### Records contained in a dataset:
--*--

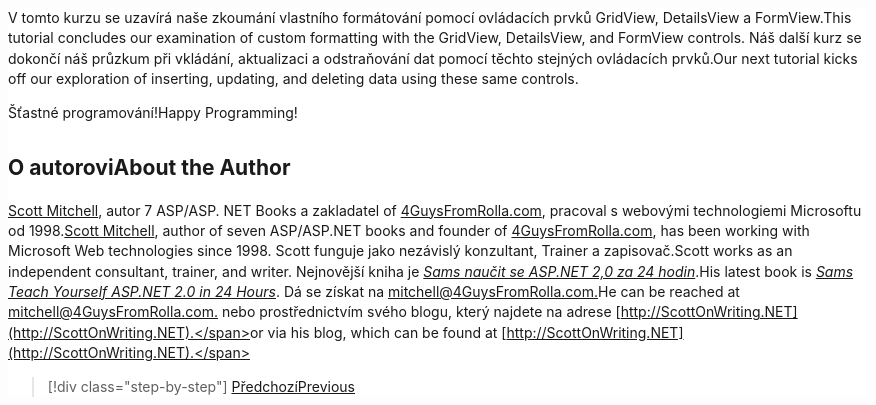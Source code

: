<span data-ttu-id="db5a6-230">V tomto kurzu se uzavírá naše zkoumání vlastního formátování pomocí ovládacích prvků GridView, DetailsView a FormView.</span><span class="sxs-lookup"><span data-stu-id="db5a6-230">This tutorial concludes our examination of custom formatting with the GridView, DetailsView, and FormView controls.</span></span> <span data-ttu-id="db5a6-231">Náš další kurz se dokončí náš průzkum při vkládání, aktualizaci a odstraňování dat pomocí těchto stejných ovládacích prvků.</span><span class="sxs-lookup"><span data-stu-id="db5a6-231">Our next tutorial kicks off our exploration of inserting, updating, and deleting data using these same controls.</span></span>

<span data-ttu-id="db5a6-232">Šťastné programování!</span><span class="sxs-lookup"><span data-stu-id="db5a6-232">Happy Programming!</span></span>

## <a name="about-the-author"></a><span data-ttu-id="db5a6-233">O autorovi</span><span class="sxs-lookup"><span data-stu-id="db5a6-233">About the Author</span></span>

<span data-ttu-id="db5a6-234">[Scott Mitchell](http://www.4guysfromrolla.com/ScottMitchell.shtml), autor 7 ASP/ASP. NET Books a zakladatel of [4GuysFromRolla.com](http://www.4guysfromrolla.com), pracoval s webovými technologiemi Microsoftu od 1998.</span><span class="sxs-lookup"><span data-stu-id="db5a6-234">[Scott Mitchell](http://www.4guysfromrolla.com/ScottMitchell.shtml), author of seven ASP/ASP.NET books and founder of [4GuysFromRolla.com](http://www.4guysfromrolla.com), has been working with Microsoft Web technologies since 1998.</span></span> <span data-ttu-id="db5a6-235">Scott funguje jako nezávislý konzultant, Trainer a zapisovač.</span><span class="sxs-lookup"><span data-stu-id="db5a6-235">Scott works as an independent consultant, trainer, and writer.</span></span> <span data-ttu-id="db5a6-236">Nejnovější kniha je [*Sams naučit se ASP.NET 2,0 za 24 hodin*](https://www.amazon.com/exec/obidos/ASIN/0672327384/4guysfromrollaco).</span><span class="sxs-lookup"><span data-stu-id="db5a6-236">His latest book is [*Sams Teach Yourself ASP.NET 2.0 in 24 Hours*](https://www.amazon.com/exec/obidos/ASIN/0672327384/4guysfromrollaco).</span></span> <span data-ttu-id="db5a6-237">Dá se získat na [mitchell@4GuysFromRolla.com.](mailto:mitchell@4GuysFromRolla.com)</span><span class="sxs-lookup"><span data-stu-id="db5a6-237">He can be reached at [mitchell@4GuysFromRolla.com.](mailto:mitchell@4GuysFromRolla.com)</span></span> <span data-ttu-id="db5a6-238">nebo prostřednictvím svého blogu, který najdete na adrese [http://ScottOnWriting.NET](http://ScottOnWriting.NET).</span><span class="sxs-lookup"><span data-stu-id="db5a6-238">or via his blog, which can be found at [http://ScottOnWriting.NET](http://ScottOnWriting.NET).</span></span>

> [!div class="step-by-step"]
> [<span data-ttu-id="db5a6-239">Předchozí</span><span class="sxs-lookup"><span data-stu-id="db5a6-239">Previous</span></span>](using-the-formview-s-templates-vb.md)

--*--

Would you please repeat each record exactly? Leave the pictures out.

Source code

:<span data-ttu-id="db5a6-230">V tomto kurzu se uzavírá naše zkoumání vlastního formátování pomocí ovládacích prvků GridView, DetailsView a FormView.</span><span class="sxs-lookup"><span data-stu-id="db5a6-230">This tutorial concludes our examination of custom formatting with the GridView, DetailsView, and FormView controls.</span></span> <span data-ttu-id="db5a6-231">Náš další kurz se dokončí náš průzkum při vkládání, aktualizaci a odstraňování dat pomocí těchto stejných ovládacích prvků.</span><span class="sxs-lookup"><span data-stu-id="db5a6-231">Our next tutorial kicks off our exploration of inserting, updating, and deleting data using these same controls.</span></span>

<span data-ttu-id="db5a6-232">Šťastné programování!</span><span class="sxs-lookup"><span data-stu-id="db5a6-232">Happy Programming!</span></span>

## <a name="about-the-author"></a><span data-ttu-id="db5a6-233">O autorovi</span><span class="sxs-lookup"><span data-stu-id="db5a6-233">About the Author</span></span>

<span data-ttu-id="db5a6-234">[Scott Mitchell](http://www.4guysfromrolla.com/ScottMitchell.shtml), autor 7 ASP/ASP. NET Books a zakladatel of [4GuysFromRolla.com](http://www.4guysfromrolla.com), pracoval s webovými technologiemi Microsoftu od 1998.</span><span class="sxs-lookup"><span data-stu-id="db5a6-234">[Scott Mitchell](http://www.4guysfromrolla.com/ScottMitchell.shtml), author of seven ASP/ASP.NET books and founder of [4GuysFromRolla.com](http://www.4guysfromrolla.com), has been working with Microsoft Web technologies since 1998.</span></span> <span data-ttu-id="db5a6-235">Scott funguje jako nezávislý konzultant, Trainer a zapisovač.</span><span class="sxs-lookup"><span data-stu-id="db5a6-235">Scott works as an independent consultant, trainer, and writer.</span></span> <span data-ttu-id="db5a6-236">Nejnovější kniha je [*Sams naučit se ASP.NET 2,0 za 24 hodin*](https://www.amazon.com/exec/obidos/ASIN/0672327384/4guysfromrollaco).</span><span class="sxs-lookup"><span data-stu-id="db5a6-236">His latest book is [*Sams Teach Yourself ASP.NET 2.0 in 24 Hours*](https://www.amazon.com/exec/obidos/ASIN/0672327384/4guysfromrollaco).</span></span> <span data-ttu-id="db5a6-237">Dá se získat na [mitchell@4GuysFromRolla.com.](mailto:mitchell@4GuysFromRolla.com)</span><span class="sxs-lookup"><span data-stu-id="db5a6-237">He can be reached at [mitchell@4GuysFromRolla.com.](mailto:mitchell@4GuysFromRolla.com)</span></span> <span data-ttu-id="db5a6-238">nebo prostřednictvím svého blogu, který najdete na adrese [http://ScottOnWriting.NET](http://ScottOnWriting.NET).</span><span class="sxs-lookup"><span data-stu-id="db5a6-238">or via his blog, which can be found at [http://ScottOnWriting.NET](http://ScottOnWriting.NET).</span></span>

> [!div class="step-by-step"]
> [<span data-ttu-id="db5a6-239">Předchozí</span><span class="sxs-lookup"><span data-stu-id="db5a6-239">Previous</span></span>](using-the-formview-s-templates-vb.md)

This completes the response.